“The most important thing in the Olympic Games is not winning but taking part; the essential thing in life is not conquering but fighting well.”* (Pierre de Coubertin)
Eddie Edwards, nam-ı diğer Kartal Eddie’yi daha iyi anlatan bir cümle yoktur sanırım. İşçi mahallesinde yaşayan ve işçi sınıfına dahil birinin kuramayacağı hayaller kuran bir genç Eddie. Para kazanması, ailesine yardım etmesi, evlenmesi ve hayatını aynı mahallede sürdürmesi gerekirken o mahalleden çıkıp olimpiyatlara, Olimpiyat Oyunları’na katılmayı kafasına koyacak kadar azimli bir delikanlı.
“Eddie the Eagle” (Kartal Eddie)¸ Eddie Edwards’ın hikayesinden esinlenen ve Edwards’ın mücadelesini anlatan yarı kurgu yarı biyografi. Edwards’ın başarılarına sağdık kalan, karşılaştığı sorunları aynı çerçevede sunan film buna karşın detaylarda yeniden şekilleniyor. Örnek vermek gerekirse Hugh Jackman’ın canlandırdığı Bronson Peary karakteri ve filmin gelişme bölümünü oluşturan hemen her olay verilebilir.

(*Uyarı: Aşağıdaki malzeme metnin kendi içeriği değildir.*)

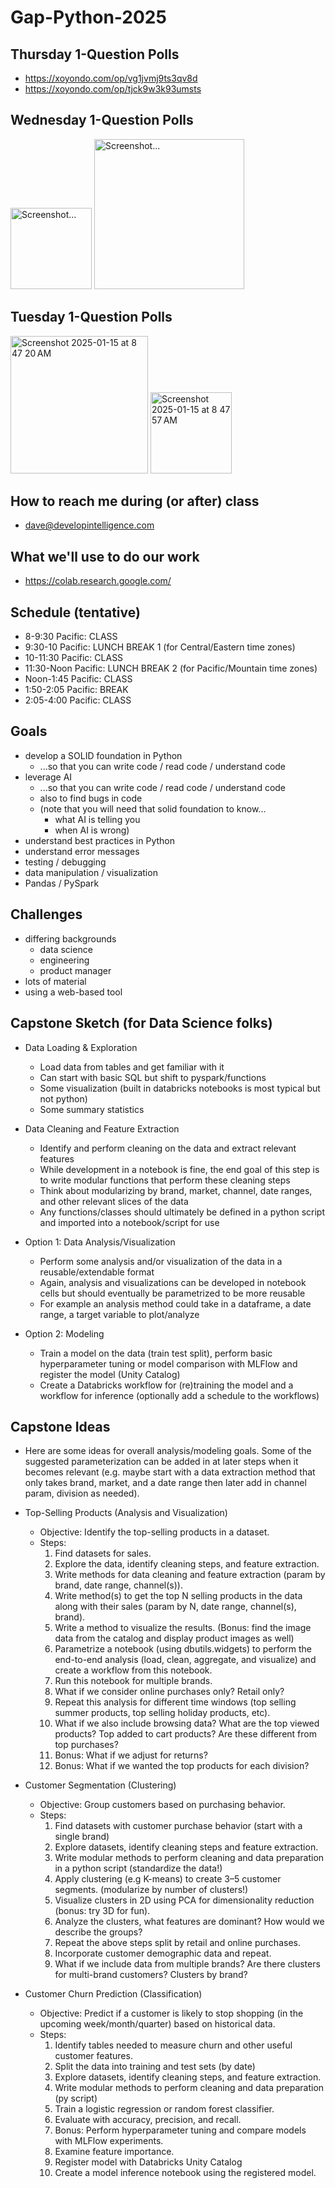 # Gap-Python-2025

## Thursday 1-Question Polls
* https://xoyondo.com/op/vg1jvmj9ts3qv8d
* https://xoyondo.com/op/tjck9w3k93umsts

## Wednesday 1-Question Polls
<img width="130" alt="Screenshot..." src="https://github.com/user-attachments/assets/548c1b6e-40cc-4e7f-9f04-b891d3721d5a" />
<img width="240" alt="Screenshot..." src="https://github.com/user-attachments/assets/3f71141f-dec0-4872-9bec-68b83955e0a1" />

## Tuesday 1-Question Polls
<img width="220" alt="Screenshot 2025-01-15 at 8 47 20 AM" src="https://github.com/user-attachments/assets/ee1b2acf-76f0-4438-8b04-e97777e0a43f" />
<img width="130" alt="Screenshot 2025-01-15 at 8 47 57 AM" src="https://github.com/user-attachments/assets/2b4dd525-9c20-43e7-91c0-2b91341019eb" />

## How to reach me during (or after) class
* dave@developintelligence.com

## What we'll use to do our work
* https://colab.research.google.com/
  
## Schedule (tentative)
* 8-9:30 Pacific: CLASS
* 9:30-10 Pacific: LUNCH BREAK 1 (for Central/Eastern time zones)
* 10-11:30 Pacific: CLASS
* 11:30-Noon Pacific: LUNCH BREAK 2 (for Pacific/Mountain time zones)
* Noon-1:45 Pacific: CLASS
* 1:50-2:05 Pacific: BREAK
* 2:05-4:00 Pacific: CLASS

## Goals
* develop a SOLID foundation in Python
   * ...so that you can write code / read code / understand code
* leverage AI
   * ...so that you can write code / read code / understand code
   * also to find bugs in code
   * (note that you will need that solid foundation to know...
      * what AI is telling you
      * when AI is wrong)
* understand best practices in Python
* understand error messages
* testing / debugging
* data manipulation / visualization
* Pandas / PySpark

## Challenges
* differing backgrounds
  * data science
  * engineering
  * product manager
* lots of material
* using a web-based tool

## Capstone Sketch (for Data Science folks)
* Data Loading & Exploration
  * Load data from tables and get familiar with it
  * Can start with basic SQL but shift to pyspark/functions
  * Some visualization (built in databricks notebooks is most typical but not python)
  * Some summary statistics

* Data Cleaning and Feature Extraction
  * Identify and perform cleaning on the data and extract relevant features
  * While development in a notebook is fine, the end goal of this step is to write modular functions that perform these cleaning steps
  * Think about modularizing by brand, market, channel, date ranges, and other relevant slices of the data
  * Any functions/classes should ultimately be defined in a python script and imported into a notebook/script for use
* Option 1: Data Analysis/Visualization
  * Perform some analysis and/or visualization of the data in a reusable/extendable format
  * Again, analysis and visualizations can be developed in notebook cells but should eventually be parametrized to be more reusable
  * For example an analysis method could take in a dataframe, a date range, a target variable to plot/analyze
* Option 2: Modeling
  * Train a model on the data (train test split), perform basic hyperparameter tuning or model comparison with MLFlow and register the model (Unity Catalog)
  * Create a Databricks workflow for (re)training the model and a workflow for inference (optionally add a schedule to the workflows)

## Capstone Ideas
* Here are some ideas for overall analysis/modeling 
goals. Some of the suggested parameterization can be added in at later steps when it becomes relevant (e.g. maybe start with a data extraction method that only takes brand, market, and a date range then later add in channel param, division as needed).

* Top-Selling Products (Analysis and Visualization)

  * Objective: Identify the top-selling products in a dataset.
  * Steps:
    1. Find datasets for sales.
    2. Explore the data, identify cleaning steps, and feature extraction.
    3. Write methods for data cleaning and feature extraction (param by brand, date range, channel(s)).
    4. Write method(s) to get the top N selling products in the data along with their sales (param by N, date range, channel(s), brand).
    5. Write a method to visualize the results. (Bonus: find the image data from the catalog and display product images as well)
    6. Parametrize a notebook (using dbutils.widgets) to perform the end-to-end analysis (load, clean, aggregate, and visualize) and create a workflow from this notebook.
    7. Run this notebook for multiple brands.
    8. What if we consider online purchases only? Retail only?
    9. Repeat this analysis for different time windows (top selling summer products, top selling holiday products, etc).
    10. What if we also include browsing data? What are the top viewed products? Top added to cart products? Are these different from top purchases?
    11. Bonus: What if we adjust for returns?
    12. Bonus: What if we wanted the top products for each division?

* Customer Segmentation (Clustering)
  * Objective: Group customers based on purchasing behavior.
  * Steps:
    1. Find datasets with customer purchase behavior (start with a single brand)
    2. Explore datasets, identify cleaning steps and feature extraction.
    3. Write modular methods to perform cleaning and data preparation in a python script (standardize the data!)
    4. Apply clustering (e.g K-means) to create 3–5 customer segments. (modularize by number of clusters!)
    5. Visualize clusters in 2D using PCA for dimensionality reduction (bonus: try 3D for fun).
    6. Analyze the clusters, what features are dominant? How would we describe the groups?
    7. Repeat the above steps split by retail and online purchases.
    8. Incorporate customer demographic data and repeat.
    9. What if we include data from multiple brands? Are there clusters for multi-brand customers? Clusters by brand?

* Customer Churn Prediction (Classification)
  * Objective: Predict if a customer is likely to stop shopping (in the upcoming week/month/quarter) based on historical data.
  * Steps:
     1. Identify tables needed to measure churn and other useful customer features.
     2. Split the data into training and test sets (by date)
     3. Explore datasets, identify cleaning steps, and feature extraction.
     4. Write modular methods to perform cleaning and data preparation (py script)
     5. Train a logistic regression or random forest classifier.
     6. Evaluate with accuracy, precision, and recall.
     7. Bonus: Perform hyperparameter tuning and compare models with MLFlow experiments.
     8. Examine feature importance.
     9. Register model with Databricks Unity Catalog
     10. Create a model inference notebook using the registered model.
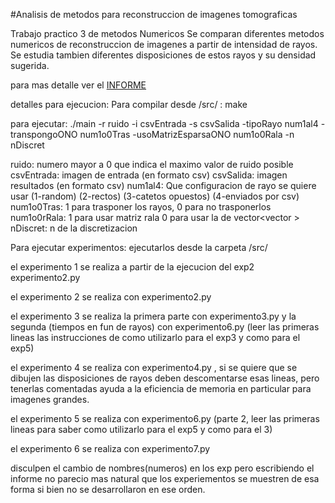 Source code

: #Analisis de metodos para reconstruccion de imagenes tomograficas

Trabajo practico 3 de metodos Numericos
Se comparan diferentes metodos numericos de reconstruccion de imagenes a partir de intensidad de rayos. Se estudia tambien diferentes disposiciones de estos rayos y su densidad sugerida.

para mas detalle ver el [INFORME](https://gitlab.com/atun/xrays-metodosnumericos/blob/master/tp3-metnum.pdf)



detalles para ejecucion:
Para compilar desde /src/   :
make

para ejecutar:
./main -r ruido -i csvEntrada -s csvSalida -tipoRayo num1al4 -transpongoONO num1o0Tras -usoMatrizEsparsaONO num1o0Rala -n nDiscret

ruido: numero mayor a 0 que indica el maximo valor de ruido posible
csvEntrada:  imagen de entrada (en formato csv)
csvSalida: imagen resultados (en formato csv)
num1al4: Que configuracion de rayo se quiere usar (1-random) (2-rectos) (3-catetos opuestos) (4-enviados por csv)
num1o0Tras: 1 para trasponer los rayos, 0 para no trasponerlos
num1o0rRala: 1 para usar matriz rala 0 para usar la de vector<vector<double> >
nDiscret: n de la discretizacion

Para ejecutar experimentos:
ejecutarlos desde la carpeta /src/

el experimento 1 se realiza a partir de la ejecucion del exp2 experimento2.py

el experimento 2 se realiza con experimento2.py

el experimento 3 se realiza la primera parte con experimento3.py y la segunda (tiempos en fun de rayos) con experimento6.py (leer las primeras lineas las instrucciones de como utilizarlo para el exp3 y como para el exp5)

el experimento 4 se realiza con experimento4.py , si se quiere que se dibujen las disposiciones de rayos deben descomentarse esas lineas, pero tenerlas comentadas ayuda a la eficiencia de memoria en particular para imagenes grandes.

el experimento 5 se realiza con experimento6.py (parte 2, leer las primeras lineas para saber como utilizarlo para el exp5 y como para el 3)

el experimento 6 se realiza con experimento7.py

disculpen el cambio de nombres(numeros) en los exp  pero escribiendo el informe no parecio mas natural que los experiementos se muestren de esa forma si bien no se desarrollaron en ese orden.
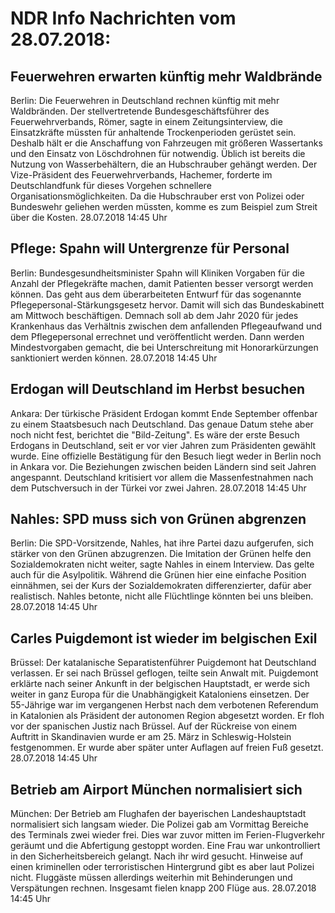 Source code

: # NDR Info Nachrichten vom 28.07.2018:


## Feuerwehren erwarten künftig mehr Waldbrände
Berlin: Die Feuerwehren in Deutschland rechnen künftig mit mehr Waldbränden. Der stellvertretende Bundesgeschäftsführer des Feuerwehrverbands, Römer, sagte in einem Zeitungsinterview, die Einsatzkräfte müssten für anhaltende Trockenperioden gerüstet sein. Deshalb hält er die Anschaffung von Fahrzeugen mit größeren Wassertanks und den Einsatz von Löschdrohnen für notwendig. Üblich ist bereits die Nutzung von Wasserbehältern, die an Hubschrauber gehängt werden. Der Vize-Präsident des Feuerwehrverbands, Hachemer, forderte im Deutschlandfunk für dieses Vorgehen schnellere Organisationsmöglichkeiten. Da die Hubschrauber erst von Polizei oder Bundeswehr geliehen werden müssten, komme es zum Beispiel zum Streit über die Kosten. 28.07.2018 14:45 Uhr 

## Pflege: Spahn will Untergrenze für Personal
Berlin: Bundesgesundheitsminister Spahn will Kliniken Vorgaben für die Anzahl der Pflegekräfte machen, damit Patienten besser versorgt werden können. Das geht aus dem überarbeiteten Entwurf für das sogenannte Pflegepersonal-Stärkungsgesetz hervor. Damit will sich das Bundeskabinett am Mittwoch beschäftigen. Demnach soll ab dem Jahr 2020 für jedes Krankenhaus das Verhältnis zwischen dem anfallenden Pflegeaufwand und dem Pflegepersonal errechnet und veröffentlicht werden. Dann werden Mindestvorgaben gemacht, die bei Unterschreitung mit Honorarkürzungen sanktioniert werden können. 28.07.2018 14:45 Uhr 

## Erdogan will Deutschland im Herbst besuchen
Ankara: Der türkische Präsident Erdogan kommt Ende September offenbar zu einem Staatsbesuch nach Deutschland. Das genaue Datum stehe aber noch nicht fest, berichtet die "Bild-Zeitung". Es wäre der erste Besuch Erdogans in Deutschland, seit er vor vier Jahren zum Präsidenten gewählt wurde. Eine offizielle Bestätigung für den Besuch liegt weder in Berlin noch in Ankara vor. Die Beziehungen zwischen beiden Ländern sind seit Jahren angespannt. Deutschland kritisiert vor allem die Massenfestnahmen nach dem Putschversuch in der Türkei vor zwei Jahren. 28.07.2018 14:45 Uhr 

## Nahles: SPD muss sich von Grünen abgrenzen
Berlin: Die SPD-Vorsitzende, Nahles, hat ihre Partei dazu aufgerufen, sich stärker von den Grünen abzugrenzen. Die Imitation der Grünen helfe den Sozialdemokraten nicht weiter, sagte Nahles in einem Interview. Das gelte auch für die Asylpolitik. Während die Grünen hier eine einfache Position einnähmen, sei der Kurs der Sozialdemokraten differenzierter, dafür aber realistisch. Nahles betonte, nicht alle Flüchtlinge könnten bei uns bleiben. 28.07.2018 14:45 Uhr 

## Carles Puigdemont ist wieder im belgischen Exil
Brüssel: Der katalanische Separatistenführer Puigdemont hat Deutschland verlassen. Er sei nach Brüssel geflogen, teilte sein Anwalt mit. Puigdemont erklärte nach seiner Ankunft in der belgischen Hauptstadt, er werde sich weiter in ganz Europa für die Unabhängigkeit Kataloniens einsetzen. Der 55-Jährige war im vergangenen Herbst nach dem verbotenen Referendum in Katalonien als Präsident der autonomen Region abgesetzt worden. Er floh vor der spanischen Justiz nach Brüssel. Auf der Rückreise von einem Auftritt in Skandinavien wurde er am 25. März in Schleswig-Holstein festgenommen. Er wurde aber später unter Auflagen auf freien Fuß gesetzt. 28.07.2018 14:45 Uhr 

## Betrieb am Airport München normalisiert sich
München: Der Betrieb am Flughafen der bayerischen Landeshauptstadt normalisiert sich langsam wieder. Die Polizei gab am Vormittag Bereiche des Terminals zwei wieder frei. Dies war zuvor mitten im Ferien-Flugverkehr geräumt und die Abfertigung gestoppt worden. Eine Frau war unkontrolliert in den Sicherheitsbereich gelangt. Nach ihr wird gesucht. Hinweise auf einen kriminellen oder terroristischen Hintergrund gibt es aber laut Polizei nicht. Fluggäste müssen allerdings weiterhin mit Behinderungen und Verspätungen rechnen. Insgesamt fielen knapp 200 Flüge aus. 28.07.2018 14:45 Uhr 
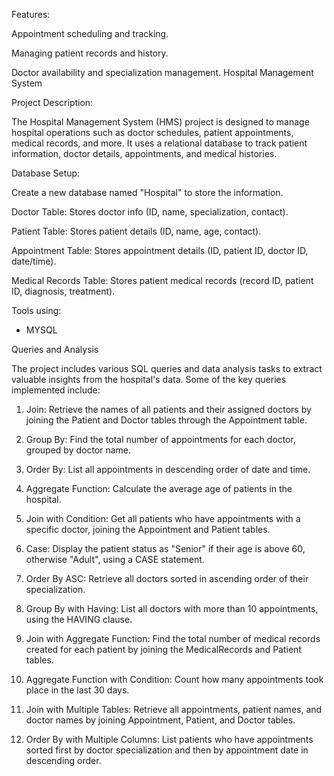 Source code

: 
Features:

Appointment scheduling and tracking.

Managing patient records and history.

Doctor availability and specialization management.
Hospital Management System

Project Description:

The Hospital Management System (HMS) project is designed to manage hospital operations such as doctor schedules, patient appointments, medical records, and more. It uses a relational database to track patient information, doctor details, appointments, and medical histories.

Database Setup:

Create a new database named "Hospital" to store the information.

Doctor Table: Stores doctor info (ID, name, specialization, contact).

Patient Table: Stores patient details (ID, name, age, contact).

Appointment Table: Stores appointment details (ID, patient ID, doctor ID, date/time).

Medical Records Table: Stores patient medical records (record ID, patient ID, diagnosis, treatment).

Tools using: 

* MYSQL

Queries and Analysis

The project includes various SQL queries and data analysis tasks to extract valuable insights from the hospital's data. Some of the key queries implemented include:

1. Join: Retrieve the names of all patients and their assigned doctors by joining the Patient and Doctor tables through the Appointment table.


2. Group By: Find the total number of appointments for each doctor, grouped by doctor name.


3. Order By: List all appointments in descending order of date and time.


4. Aggregate Function: Calculate the average age of patients in the hospital.


5. Join with Condition: Get all patients who have appointments with a specific doctor, joining the Appointment and Patient tables.


6. Case: Display the patient status as "Senior" if their age is above 60, otherwise "Adult", using a CASE statement.


7. Order By ASC: Retrieve all doctors sorted in ascending order of their specialization.


8. Group By with Having: List all doctors with more than 10 appointments, using the HAVING clause.


9. Join with Aggregate Function: Find the total number of medical records created for each patient by joining the MedicalRecords and Patient tables.


10. Aggregate Function with Condition: Count how many appointments took place in the last 30 days.


11. Join with Multiple Tables: Retrieve all appointments, patient names, and doctor names by joining Appointment, Patient, and Doctor tables.


12. Order By with Multiple Columns: List patients who have appointments sorted first by doctor specialization and then by appointment date in descending order.





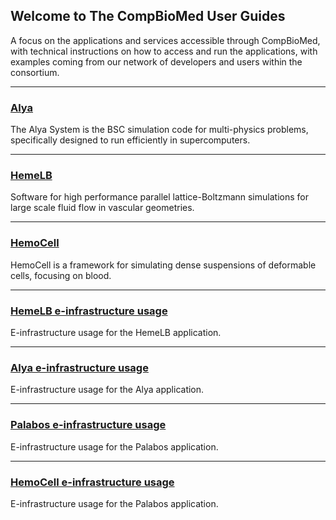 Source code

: ## Welcome to The CompBioMed User Guides

A focus on the applications and services accessible through CompBioMed, with technical instructions on how to access and run the applications, with examples coming from our network of developers and users within the consortium.

---

### [Alya](./applications/Alya/Alya.md)
The Alya System is the BSC simulation code for multi-physics problems, specifically designed to run efficiently in supercomputers. 

---

### [HemeLB](./applications/HemeLB/HemeLB.md)
Software for high performance parallel lattice-Boltzmann simulations for large scale fluid flow in vascular geometries.

---

### [HemoCell](./applications/HemoCell/HemoCell.md)
HemoCell is a framework for simulating dense suspensions of deformable cells, focusing on blood. 

---

### [HemeLB e-infrastructure usage](./applications/HemeLB/HemeLB_einf.md)
E-infrastructure usage for the HemeLB application.

---

### [Alya e-infrastructure usage](./applications/Alya/Alya_einf.md)
E-infrastructure usage for the Alya application.

---

### [Palabos e-infrastructure usage](./applications/Palabos/Palabos_einf.md)
E-infrastructure usage for the Palabos application.

---

### [HemoCell e-infrastructure usage](./applications/HemoCell/HemoCell_einf.md)
E-infrastructure usage for the Palabos application.
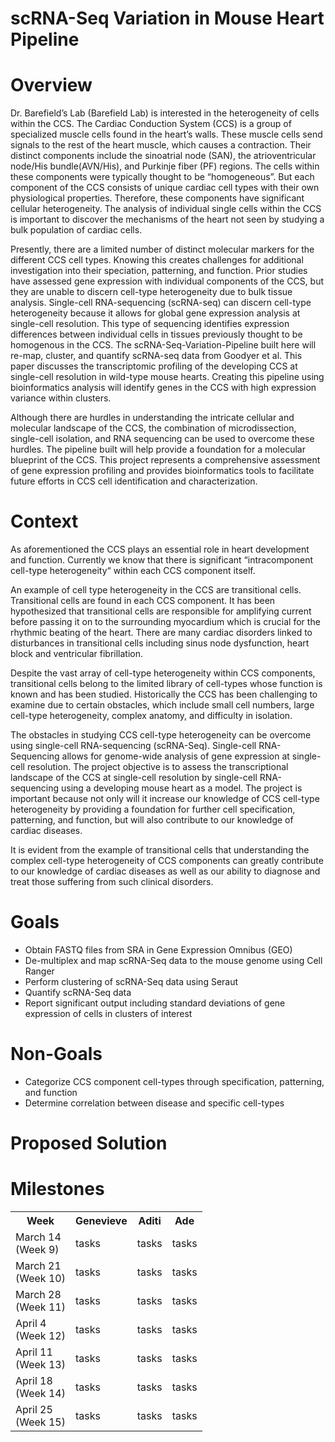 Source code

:  # scRNA-Seq Variation in Mouse Heart Pipeline

 # Overview #

Dr. Barefield’s Lab (Barefield Lab) is interested in the heterogeneity of cells within the CCS. The Cardiac Conduction System (CCS) is a group of specialized muscle cells found in the heart’s walls. These muscle cells send signals to the rest of the heart muscle, which causes a contraction. Their distinct components include the sinoatrial node (SAN), the atrioventricular node/His bundle(AVN/His), and Purkinje fiber (PF) regions. The cells within these components were typically thought to be “homogeneous”. But each component of the CCS consists of unique cardiac cell types with their own physiological properties. Therefore, these components have significant cellular heterogeneity. The analysis of individual single cells within the CCS is important to discover the mechanisms of the heart not seen by studying a bulk population of cardiac cells.

Presently, there are a limited number of distinct molecular markers for the different CCS cell types. Knowing this creates challenges for additional investigation into their speciation, patterning, and function. Prior studies have assessed gene expression with individual components of the CCS, but they are unable to discern cell-type heterogeneity due to bulk tissue analysis. Single-cell RNA-sequencing (scRNA-seq) can discern cell-type heterogeneity because it allows for global gene expression analysis at single-cell resolution. This type of sequencing identifies expression differences between individual cells in tissues previously thought to be homogenous in the CCS. The scRNA-Seq-Variation-Pipeline built here will re-map, cluster, and quantify scRNA-seq data from Goodyer et al. This paper discusses the transcriptomic profiling of the developing CCS at single-cell resolution in wild-type mouse hearts. Creating this pipeline using bioinformatics analysis will identify genes in the CCS with high expression variance within clusters.

Although there are hurdles in understanding the intricate cellular and molecular landscape of the CCS, the combination of microdissection, single-cell isolation, and RNA sequencing can be used to overcome these hurdles. The pipeline built will help provide a foundation for a molecular blueprint of the CCS. This project represents a comprehensive assessment of gene expression profiling and provides bioinformatics tools to facilitate future efforts in CCS cell identification and characterization.

 # Context #

As aforementioned the CCS plays an essential role in heart development and function. Currently we know that there is  significant “intracomponent cell-type heterogeneity“ within each CCS component itself. 

An example of cell type heterogeneity in the CCS are transitional cells. Transitional cells are found in each CCS component. It has been hypothesized that transitional cells are responsible for amplifying current before passing it on to the surrounding myocardium which is crucial for the rhythmic beating of the heart. There are many cardiac disorders linked to disturbances in transitional cells including sinus node dysfunction, heart block and ventricular fibrillation. 

Despite the vast array of cell-type heterogeneity within CCS components, transitional cells belong to the limited library of cell-types whose function is known and has been studied. Historically the CCS has been challenging to examine due to certain obstacles, which include small cell numbers, large cell-type heterogeneity, complex anatomy, and difficulty in isolation. 

The obstacles in studying CCS cell-type heterogeneity can be overcome using  single-cell RNA-sequencing (scRNA-Seq). Single-cell RNA-Sequencing allows for genome-wide analysis of gene expression at single-cell resolution. The project objective is to assess the transcriptional landscape of the CCS at single-cell resolution by single-cell RNA-sequencing using a developing mouse heart as a model. The project is important because not only will it increase our knowledge of CCS cell-type heterogeneity by  providing a foundation for further cell specification, patterning, and function, but  will also contribute to our knowledge of cardiac diseases. 

It is evident from the example of transitional cells that understanding the complex cell-type heterogeneity of CCS components can greatly contribute to our knowledge of cardiac diseases as well as our ability to diagnose and treat those suffering from such clinical disorders. 

# Goals # 

* Obtain FASTQ files from SRA in Gene Expression Omnibus (GEO)
* De-multiplex and map scRNA-Seq data to the mouse genome using Cell Ranger 
* Perform clustering of scRNA-Seq data using Seraut
* Quantify scRNA-Seq data
* Report significant output including standard deviations of gene expression of cells in clusters of interest

# Non-Goals #

* Categorize CCS component cell-types through specification, patterning, and function
* Determine correlation between disease and specific cell-types

# Proposed Solution #

# Milestones # 
<table>
  <tbody>
    <tr>
      <th>Week</th>
      <th>Genevieve</th>
      <th>Aditi</th>
      <th>Ade</th>
    </tr>
    <tr>
     <td>March 14 </br> (Week 9)</td>
      <td>tasks</td>
      <td>tasks</td>
      <td>tasks</td>
    </tr>
    <tr>
     <td>March 21 </br> (Week 10)</td>
      <td>tasks</td>
      <td>tasks</td>
      <td>tasks</td>
    </tr>
    <tr>
     <td>March 28 </br> (Week 11)</td>
      <td>tasks</td>
      <td>tasks</td>
      <td>tasks</td>
    </tr>
    <tr>
     <td>April 4 </br> (Week 12)</td>
      <td>tasks</td>
      <td>tasks</td>
      <td>tasks</td>
    </tr>
    <tr>
     <td>April 11 </br> (Week 13)</td>
      <td>tasks</td>
      <td>tasks</td>
      <td>tasks</td>
    </tr>
    <tr>
     <td>April 18 </br> (Week 14)</td>
      <td>tasks</td>
      <td>tasks</td>
      <td>tasks</td>
    </tr>
    <tr>
     <td>April 25 </br> (Week 15)</td>
      <td>tasks</td>
      <td>tasks</td>
      <td>tasks</td>
    </tr>
  </tbody>
</table>




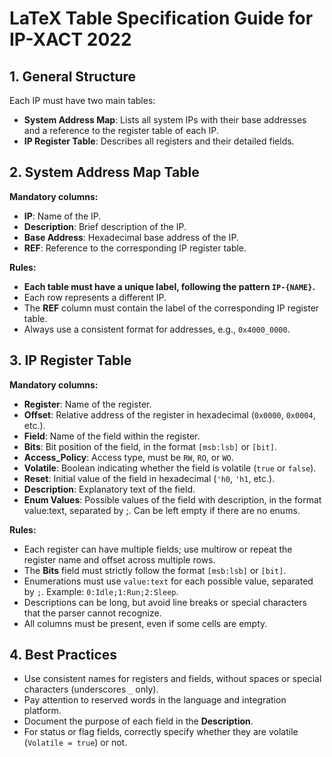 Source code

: # LaTeX Table Specification Guide for IP-XACT 2022

## 1. General Structure

Each IP must have two main tables:

- **System Address Map**: Lists all system IPs with their base addresses and a reference to the register table of each IP.
- **IP Register Table**: Describes all registers and their detailed fields.

## 2. System Address Map Table

**Mandatory columns:**

- **IP**: Name of the IP.
- **Description**: Brief description of the IP.
- **Base Address**: Hexadecimal base address of the IP.
- **REF**: Reference to the corresponding IP register table.

**Rules:**

- **Each table must have a unique label, following the pattern `IP-{NAME}`.**
- Each row represents a different IP.
- The **REF** column must contain the label of the corresponding IP register table.
- Always use a consistent format for addresses, e.g., `0x4000_0000`.

## 3. IP Register Table

**Mandatory columns:**

- **Register**: Name of the register.
- **Offset**: Relative address of the register in hexadecimal (`0x0000`, `0x0004`, etc.).
- **Field**: Name of the field within the register.
- **Bits**: Bit position of the field, in the format `[msb:lsb]` or `[bit]`.
- **Access_Policy**: Access type, must be `RW`, `RO`, or `WO`.
- **Volatile**: Boolean indicating whether the field is volatile (`true` or `false`).
- **Reset**: Initial value of the field in hexadecimal (`'h0`, `'h1`, etc.).
- **Description**: Explanatory text of the field.
- **Enum Values**: Possible values of the field with description, in the format value:text, separated by ;. Can be left empty if there are no enums.

**Rules:**

- Each register can have multiple fields; use multirow or repeat the register name and offset across multiple rows.
- The **Bits** field must strictly follow the format `[msb:lsb]` or `[bit]`.
- Enumerations must use `value:text` for each possible value, separated by `;`. Example: `0:Idle;1:Run;2:Sleep`.
- Descriptions can be long, but avoid line breaks or special characters that the parser cannot recognize.
- All columns must be present, even if some cells are empty.

## 4. Best Practices

- Use consistent names for registers and fields, without spaces or special characters (underscores `_` only).
- Pay attention to reserved words in the language and integration platform.
- Document the purpose of each field in the **Description**.
- For status or flag fields, correctly specify whether they are volatile (`Volatile = true`) or not.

Yönetmenliğini daha çok oyunculuğuyla bilinen Dexter Fletcher’ın yaptığı Eddie the Eagle sinema anlamında izleyiciye pek fazlasını sunmayan, böylesi vaatlerde de bulunmayan bir film. Buna karşın görsel efektlere biraz daha özen gösterilse hiç fena olmazdı. Ancak film görsel eksiğini oyunculuklarla kapatıyor, hatta bu eksikleri unutturuyor. Birçok izleyicinin Kingsman: The Secret Service ve Legend ile tanıdığı, 2017 yılında vizyona girecek Robin Hood: Origins filminde de Hood’a hayat verecek olan Taron Egerton performansıyla göz dolduruyor, izleyiciyi perdedeki heyecana, mutluluğa ve sevince dahil etmeyi başarıyor.
Kısacası “Eddie the Eagle” üzerine konuşmaya gerek duyulmayan filmlerden biri. Bazı hatalarına, bazı eksiklerine rağmen izleyiciyi güldürmeyi, heyecanlandırmayı başaran; hikayesini de oldukça akıcı bir dille anlatan çok keyifli bir yapım.
Not: The Eagle 1997 yılında Lake Placid’de yaptığı 115 metrelik atlayışla hem kendi rekorunu elde etti hem de hala kırılamayan İngiltere rekorunun sahibi oldu. Yaşasın Kartal Eddie!!
*(Olimpiyat Oyunları’nın asıl amacı kazanmak değil katılmaktır; hayatın esası fethetmek değil, iyi mücadele etmektir.)